Fig. 4. TBX3/TLR2-NF-κΒ axis induces chemokines expression.

a CXCL1 mRNA level in TBX3 over-expressed Nthy cells treated with small-molecule inhibitors against IKKβ (LY2409881 (LY), TPCA-1), CREB (KG-501), AP-1 (T-5224) or STAT3 (NSC74859 (NSC)) was measured by RT-qPCR, comparison between DMSO- and inhibitor-treated TBX3-over-expressed Nthy cells was used for statistical analyses. b RT-qPCR analysis of CXCL1 in TBX3 over-expressed Nthy cells infected with shRNAs against IKBKB or RELA, comparison between shctrl- and shRNA- TBX3-over-expressed Nthy cells was used for statistical analyses. c Western blot of NF-κB pathway members in K1, TPC1 with TBX3 knock-down, and Nthy cells with TBX3 over-expression. d Venn diagram analysis across two groups of genes.
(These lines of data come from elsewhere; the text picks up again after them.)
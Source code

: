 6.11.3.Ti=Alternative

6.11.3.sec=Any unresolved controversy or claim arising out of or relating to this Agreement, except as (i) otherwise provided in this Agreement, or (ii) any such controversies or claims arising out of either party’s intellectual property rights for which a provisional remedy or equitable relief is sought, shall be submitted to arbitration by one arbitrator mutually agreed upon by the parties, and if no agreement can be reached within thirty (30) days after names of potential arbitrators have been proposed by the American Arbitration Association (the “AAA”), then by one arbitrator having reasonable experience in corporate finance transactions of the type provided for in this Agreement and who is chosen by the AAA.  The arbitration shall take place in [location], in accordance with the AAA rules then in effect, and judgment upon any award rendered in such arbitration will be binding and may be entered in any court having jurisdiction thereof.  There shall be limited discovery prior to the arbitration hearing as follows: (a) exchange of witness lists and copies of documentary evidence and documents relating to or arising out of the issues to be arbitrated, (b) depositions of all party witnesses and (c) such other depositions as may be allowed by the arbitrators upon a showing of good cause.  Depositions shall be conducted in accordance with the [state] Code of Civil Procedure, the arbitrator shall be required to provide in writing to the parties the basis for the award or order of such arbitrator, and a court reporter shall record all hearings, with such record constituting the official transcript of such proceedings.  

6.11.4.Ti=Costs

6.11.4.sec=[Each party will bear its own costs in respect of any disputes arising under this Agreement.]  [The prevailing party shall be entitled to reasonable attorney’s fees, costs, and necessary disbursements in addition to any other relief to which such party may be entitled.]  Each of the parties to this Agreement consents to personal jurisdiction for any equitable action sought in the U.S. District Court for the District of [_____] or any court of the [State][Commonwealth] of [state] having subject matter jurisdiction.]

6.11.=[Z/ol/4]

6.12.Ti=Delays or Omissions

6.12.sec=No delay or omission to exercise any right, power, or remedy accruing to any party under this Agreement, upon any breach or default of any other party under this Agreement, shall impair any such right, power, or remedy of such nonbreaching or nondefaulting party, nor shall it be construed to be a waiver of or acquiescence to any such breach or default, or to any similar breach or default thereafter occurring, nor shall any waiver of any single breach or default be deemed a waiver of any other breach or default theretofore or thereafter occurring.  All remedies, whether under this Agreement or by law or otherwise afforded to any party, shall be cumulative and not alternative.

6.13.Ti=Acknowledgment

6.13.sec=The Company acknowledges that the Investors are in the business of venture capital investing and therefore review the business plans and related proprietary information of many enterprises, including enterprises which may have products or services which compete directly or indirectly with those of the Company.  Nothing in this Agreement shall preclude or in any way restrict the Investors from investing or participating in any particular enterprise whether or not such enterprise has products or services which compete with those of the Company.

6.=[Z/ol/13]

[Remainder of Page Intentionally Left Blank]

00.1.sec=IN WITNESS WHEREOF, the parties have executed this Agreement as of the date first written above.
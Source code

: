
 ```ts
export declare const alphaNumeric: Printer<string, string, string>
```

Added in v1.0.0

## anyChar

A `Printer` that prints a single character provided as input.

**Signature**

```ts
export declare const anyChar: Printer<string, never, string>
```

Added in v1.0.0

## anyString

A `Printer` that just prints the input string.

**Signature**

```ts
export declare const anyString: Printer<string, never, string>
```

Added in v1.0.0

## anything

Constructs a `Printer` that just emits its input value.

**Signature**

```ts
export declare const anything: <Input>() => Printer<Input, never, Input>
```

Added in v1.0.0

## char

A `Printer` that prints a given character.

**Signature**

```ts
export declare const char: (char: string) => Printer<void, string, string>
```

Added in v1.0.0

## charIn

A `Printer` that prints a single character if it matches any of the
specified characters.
Down-regulated, shTBX3 versus control in K1 cells (n = 1004); Up-regulated, TBX3 over-expression versus control in 21NT breast cancer cells (n = 1410). e RT-qPCR analysis of TLR2 in K1 cells with TBX3 knock-down or over-expression. f RT-qPCR analysis of CXCL1, 2 and CXCL8 in TBX3 over-expressed K1 infected with shRNAs against TLR2. g Western blot of NF-κB pathway members in K1 cells as in (f). h HEK293T cells were co-transfected with TLR2-GLuc, TBX3 and TBX3 with activator domain deletion (TBX3^ΔA) assayed for GLuc activity using SEAP activity as control. i qChIP analysis using anti-IgG and anti-FLAG antibody was performed in K1 cells with Flag-TBX3 over-expression. j qChIP analysis using anti-IgG and anti-TBX3 antibody was performed in K1 cells with TBX3 knock-down. Densitometric analyses of western blot were shown (c, g). n = 3 biological independent samples (a, b, e–j), and two independent experiments were carried out with similar results for each kind of cells (c). Data are shown as the mean ± s.d. (a, b, e, f, h–j). P values were calculated by unpaired two-tailed Student’s t test (a, b, e, f, h, j). Uncropped immunoblots and statistical source data are provided in Source Data.